Le Chevalier d’Eon et l’alphabet irrationnel
L’un des aspects les plus brouillons, mais aussi les plus passionnants, du Chevalier d’Eon, concerne l’utilisation absolument improbable que l’on y fait des psaumes et poèmes, et de manière générale, des mots.
I – Baragouin et salmigondis
Toute la symbolique de la série repose sur une anagramme très alambiquée, et que la série exploite à l’excès, allant jusqu’à l’inscrire dans son générique de fin. Le symbole H : O, dont on a parfois bien du mal à comprendre ce qu’il vient faire là, est effectivement mis à toutes les sauces, flottant dans l’air, apparaissant sur les murs, parcourant les corps… De son origine nous ne saurons rien jusqu’au bout : d’où vient cette puissance, est-elle magique, alchimique, satanique ou divine ? Le mystère reste intégral. En revanche, l’origine étymologique, déviante en tous points, nous est donnée avec une complaisance qui rend très vite suspicieux : le générique nous le montre déjà, mais la crypte où repose le corps de Lya y insiste encore plus.

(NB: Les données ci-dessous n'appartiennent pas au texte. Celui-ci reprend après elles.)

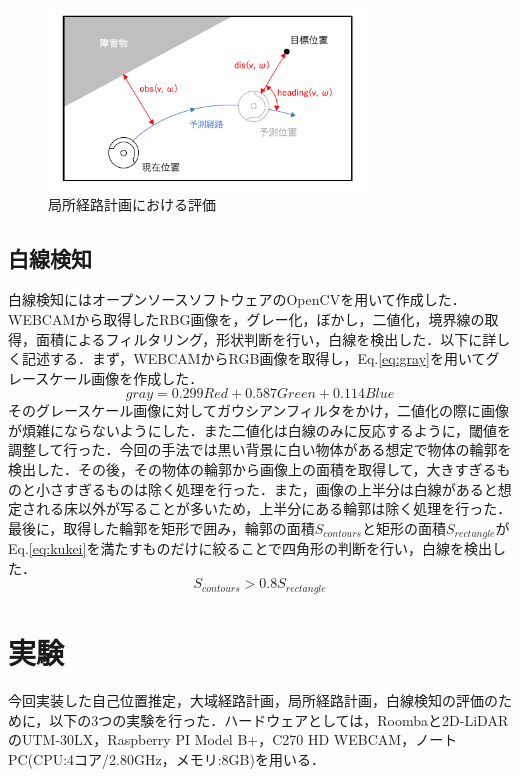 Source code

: \documentclass{jarticle}
\renewcommand{\%}{\textsf{\char`\%}}
\begin{document}
\begin{figure}
	\includegraphics[width=8.5cm]{./picture/DWA.png}
	\caption{局所経路計画における評価}
	\label{fig:DWA}
\end{figure}

\subsection{白線検知}
白線検知にはオープンソースソフトウェアのOpenCV\cite{opencv}を用いて作成した．WEBCAMから取得したRBG画像を，グレー化，ぼかし，二値化，境界線の取得，面積によるフィルタリング，形状判断を行い，白線を検出した．以下に詳しく記述する．まず，WEBCAMからRGB画像を取得し，Eq.\ref{eq:gray}を用いてグレースケール画像を作成した．
\begin{equation}
	gray = 0.299Red + 0.587Green + 0.114Blue
	\label{eq:gray}
\end{equation}
そのグレースケール画像に対してガウシアンフィルタをかけ，二値化の際に画像が煩雑にならないようにした．また二値化は白線のみに反応するように，閾値を調整して行った．今回の手法では黒い背景に白い物体がある想定で物体の輪郭を検出した．その後，その物体の輪郭から画像上の面積を取得して，大きすぎるものと小さすぎるものは除く処理を行った．また，画像の上半分は白線があると想定される床以外が写ることが多いため，上半分にある輪郭は除く処理を行った．最後に，取得した輪郭を矩形で囲み，輪郭の面積$S_{contours}$と矩形の面積$S_{rectangle}$がEq.\ref{eq:kukei}を満たすものだけに絞ることで四角形の判断を行い，白線を検出した．
\vspace{-3mm}
\begin{equation}
	S_{contours} > 0.8S_{rectangle}
	\label{eq:kukei}
\end{equation}
\section{実験}
今回実装した自己位置推定，大域経路計画，局所経路計画，白線検知の評価のために，以下の3つの実験を行った．ハードウェアとしては，Roomba\cite{roomba}と2D-LiDARのUTM-30LX\cite{lrf}，Raspberry PI Model B+\cite{raspi}，C270 HD WEBCAM\cite{webcam}，ノートPC(CPU:4コア/2.80GHz，メモリ:8GB)を用いる．
\end{document}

Deux niches sur lesquelles reposent des gargouilles exhibent très visiblement les mots « Hommes » et « Optare » pour la première, et « Métamorphose » pour la seconde. A partir de là, seul le scénariste japonais le plus fou a pu créer une anagramme invraisemblable de bout en bout, parce que mêlant – brillamment ? – le français « hommes » et le latin « optare » (qui signifie choisir) : en effet, si l’on prend toutes les lettres et qu’on les met dans un ordre différent, on obtient bel et bien le mot « Métamorphose » (voilà ce qu’est une anagramme). Quelle trouvaille ! Elle est gratifiante pour le spectateur japonais ou anglophone, parce qu’il n’a pas trop de mal à faire le lien, et comme il ne comprend pas ces langues, il se dit qu’il y a là un vague symbole cabalistique peu intéressant à explorer. Mais nous, pauvres spectateurs français, nous avons la (mal)chance de comprendre au moins deux de ces mots, et que ne se produit-il pas dans nos misérables esprits ? Ces mots sont à la fois ultra signifiants et absurdes, qu’on y regarde de plus près : « hommes » peut renvoyer à la destinée de l’Homme face à la Révolution, tout comme il peut juste évoquer le genre humain dans son ensemble. Associé au mot « optare », on peut se demander si les hommes vont devoir choisir un chemin (entre la monarchie absolue et la démocratie), ou si il existe des hommes qui ont été choisis (mais par qui ?). Bref, le flou demeure, peu importe la façon dont on dispose les pièces du puzzle ; d’ailleurs, l’association douteuse du latin et du français achève de nous convaincre que ces mots ont avant tout été choisis pour la beauté de leurs sonorités… ou pour les besoins pratiques du scénariste ! Mais ne nous arrêtons pas là : avec ces deux mots, on peut faire « Métamorphose », quelle idée ! Seulement, un problème demeure : à quoi renvoie ce mot ? A rien, à part au cas particulier du chevalier d’Eon qui a effectivement la possibilité de se métamorphoser en Lya de Beaumont. Des mots presque vides de sens sur lesquels repose toute une série, voilà le paradoxe du Chevalier d’Eon. Et ce paradoxe confine au génie incontrôlé, quand on voit à quel point finalement le déluge de mots bancals et vidés de sens parvient à créer contre toute attente un sens en harmonie avec le propos de la série…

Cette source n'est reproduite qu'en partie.